Task brief: Copy out each line of the listing that has the word "ReportData" in it.

Information given:
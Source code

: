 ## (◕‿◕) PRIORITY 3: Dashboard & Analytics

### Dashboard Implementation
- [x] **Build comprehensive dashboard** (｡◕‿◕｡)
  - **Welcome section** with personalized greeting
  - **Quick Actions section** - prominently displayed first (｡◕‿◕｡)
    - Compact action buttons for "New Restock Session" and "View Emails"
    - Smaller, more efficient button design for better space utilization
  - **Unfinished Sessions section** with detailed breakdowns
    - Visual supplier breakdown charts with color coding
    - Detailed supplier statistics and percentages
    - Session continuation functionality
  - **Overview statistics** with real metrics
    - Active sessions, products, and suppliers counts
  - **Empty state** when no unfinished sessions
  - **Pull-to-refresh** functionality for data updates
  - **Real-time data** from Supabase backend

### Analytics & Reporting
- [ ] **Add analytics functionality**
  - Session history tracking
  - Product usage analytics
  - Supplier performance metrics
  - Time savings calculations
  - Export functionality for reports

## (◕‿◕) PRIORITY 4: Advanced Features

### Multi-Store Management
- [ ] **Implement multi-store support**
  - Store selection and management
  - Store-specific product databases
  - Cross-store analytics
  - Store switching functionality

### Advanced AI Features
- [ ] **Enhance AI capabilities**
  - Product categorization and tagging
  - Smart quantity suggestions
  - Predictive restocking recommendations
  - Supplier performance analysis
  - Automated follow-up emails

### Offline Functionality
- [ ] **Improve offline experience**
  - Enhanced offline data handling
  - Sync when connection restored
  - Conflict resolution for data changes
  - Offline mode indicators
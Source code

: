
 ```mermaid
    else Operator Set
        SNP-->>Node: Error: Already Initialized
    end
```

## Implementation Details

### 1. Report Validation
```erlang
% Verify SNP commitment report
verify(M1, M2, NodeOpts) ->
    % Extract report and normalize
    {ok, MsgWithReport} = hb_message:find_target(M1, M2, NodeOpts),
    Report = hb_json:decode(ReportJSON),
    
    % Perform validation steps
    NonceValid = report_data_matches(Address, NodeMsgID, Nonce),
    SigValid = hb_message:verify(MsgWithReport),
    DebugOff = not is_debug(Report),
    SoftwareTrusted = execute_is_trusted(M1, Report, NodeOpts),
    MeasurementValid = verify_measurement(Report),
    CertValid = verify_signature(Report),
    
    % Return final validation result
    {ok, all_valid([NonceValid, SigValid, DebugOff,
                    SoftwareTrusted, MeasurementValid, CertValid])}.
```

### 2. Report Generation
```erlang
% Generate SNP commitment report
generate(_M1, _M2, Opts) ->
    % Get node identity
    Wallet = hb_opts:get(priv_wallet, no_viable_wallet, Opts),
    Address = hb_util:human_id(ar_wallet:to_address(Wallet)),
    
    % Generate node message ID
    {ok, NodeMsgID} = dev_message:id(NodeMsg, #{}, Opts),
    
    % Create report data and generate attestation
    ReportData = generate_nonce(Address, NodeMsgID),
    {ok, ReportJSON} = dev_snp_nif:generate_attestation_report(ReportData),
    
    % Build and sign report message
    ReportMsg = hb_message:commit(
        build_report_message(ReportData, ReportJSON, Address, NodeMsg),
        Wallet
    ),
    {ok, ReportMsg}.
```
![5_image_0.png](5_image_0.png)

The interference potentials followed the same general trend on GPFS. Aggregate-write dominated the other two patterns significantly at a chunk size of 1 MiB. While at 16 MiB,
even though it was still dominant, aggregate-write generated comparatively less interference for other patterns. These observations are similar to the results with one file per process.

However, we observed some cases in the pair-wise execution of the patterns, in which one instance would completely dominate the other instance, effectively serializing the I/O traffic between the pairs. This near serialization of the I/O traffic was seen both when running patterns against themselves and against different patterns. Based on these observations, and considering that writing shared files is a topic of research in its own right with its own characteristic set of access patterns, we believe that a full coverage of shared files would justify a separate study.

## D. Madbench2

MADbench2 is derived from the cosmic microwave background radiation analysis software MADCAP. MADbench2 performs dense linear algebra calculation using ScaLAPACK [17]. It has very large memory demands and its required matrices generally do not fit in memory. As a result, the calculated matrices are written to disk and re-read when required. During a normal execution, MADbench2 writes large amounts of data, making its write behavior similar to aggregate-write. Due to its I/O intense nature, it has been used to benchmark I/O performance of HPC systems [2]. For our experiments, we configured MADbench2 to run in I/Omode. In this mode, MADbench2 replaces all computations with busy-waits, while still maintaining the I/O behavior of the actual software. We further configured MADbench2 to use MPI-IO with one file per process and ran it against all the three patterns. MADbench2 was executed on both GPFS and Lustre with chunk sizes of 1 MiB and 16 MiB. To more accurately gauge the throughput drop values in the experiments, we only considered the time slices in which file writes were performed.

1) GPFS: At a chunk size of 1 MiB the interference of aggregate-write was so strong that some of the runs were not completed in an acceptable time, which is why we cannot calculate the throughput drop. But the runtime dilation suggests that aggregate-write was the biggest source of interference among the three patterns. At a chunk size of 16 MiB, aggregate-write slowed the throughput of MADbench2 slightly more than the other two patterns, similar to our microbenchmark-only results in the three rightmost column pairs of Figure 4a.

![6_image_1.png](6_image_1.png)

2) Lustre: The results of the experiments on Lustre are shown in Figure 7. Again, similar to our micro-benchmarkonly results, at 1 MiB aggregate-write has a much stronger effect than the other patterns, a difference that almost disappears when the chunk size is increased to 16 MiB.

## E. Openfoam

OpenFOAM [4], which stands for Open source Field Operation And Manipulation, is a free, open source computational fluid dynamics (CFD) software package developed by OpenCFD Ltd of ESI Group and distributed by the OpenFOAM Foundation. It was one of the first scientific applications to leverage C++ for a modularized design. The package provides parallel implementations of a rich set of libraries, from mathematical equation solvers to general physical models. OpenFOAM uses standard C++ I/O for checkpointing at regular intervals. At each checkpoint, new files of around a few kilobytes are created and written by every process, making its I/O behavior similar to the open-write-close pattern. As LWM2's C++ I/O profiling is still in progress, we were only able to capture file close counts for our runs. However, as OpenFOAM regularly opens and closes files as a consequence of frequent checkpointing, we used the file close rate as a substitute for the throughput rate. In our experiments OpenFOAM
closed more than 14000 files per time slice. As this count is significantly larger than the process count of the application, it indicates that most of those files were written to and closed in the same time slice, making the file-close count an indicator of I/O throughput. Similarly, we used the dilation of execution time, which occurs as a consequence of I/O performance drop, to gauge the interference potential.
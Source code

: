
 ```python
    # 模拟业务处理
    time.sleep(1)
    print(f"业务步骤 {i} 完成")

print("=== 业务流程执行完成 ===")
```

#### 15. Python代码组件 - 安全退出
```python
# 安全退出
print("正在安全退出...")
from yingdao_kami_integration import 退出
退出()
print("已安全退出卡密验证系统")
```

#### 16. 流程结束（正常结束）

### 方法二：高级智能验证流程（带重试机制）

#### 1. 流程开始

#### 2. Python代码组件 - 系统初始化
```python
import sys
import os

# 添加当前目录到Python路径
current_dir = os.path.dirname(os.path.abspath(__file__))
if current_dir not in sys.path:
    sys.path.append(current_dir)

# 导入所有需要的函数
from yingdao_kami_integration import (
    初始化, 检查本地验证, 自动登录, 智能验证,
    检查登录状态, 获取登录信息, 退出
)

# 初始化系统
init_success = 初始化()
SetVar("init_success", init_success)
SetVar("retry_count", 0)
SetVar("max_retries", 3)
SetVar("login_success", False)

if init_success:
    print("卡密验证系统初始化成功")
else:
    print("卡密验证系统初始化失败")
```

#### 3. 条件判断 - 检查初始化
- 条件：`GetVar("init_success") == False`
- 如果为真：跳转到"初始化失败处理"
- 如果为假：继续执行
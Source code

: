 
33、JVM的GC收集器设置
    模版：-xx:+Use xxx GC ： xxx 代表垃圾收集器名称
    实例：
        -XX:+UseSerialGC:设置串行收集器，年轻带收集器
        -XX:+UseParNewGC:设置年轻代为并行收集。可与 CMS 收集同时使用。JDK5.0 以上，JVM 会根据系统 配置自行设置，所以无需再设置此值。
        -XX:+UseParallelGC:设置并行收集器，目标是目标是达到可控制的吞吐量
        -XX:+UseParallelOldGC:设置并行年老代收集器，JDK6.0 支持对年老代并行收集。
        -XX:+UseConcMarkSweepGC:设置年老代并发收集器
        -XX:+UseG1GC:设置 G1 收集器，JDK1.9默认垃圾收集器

Solution:
    ReportData = generate_nonce(Address, NodeMsgID),
    {ok, ReportJSON} = dev_snp_nif:generate_attestation_report(ReportData),
        build_report_message(ReportData, ReportJSON, Address, NodeMsg),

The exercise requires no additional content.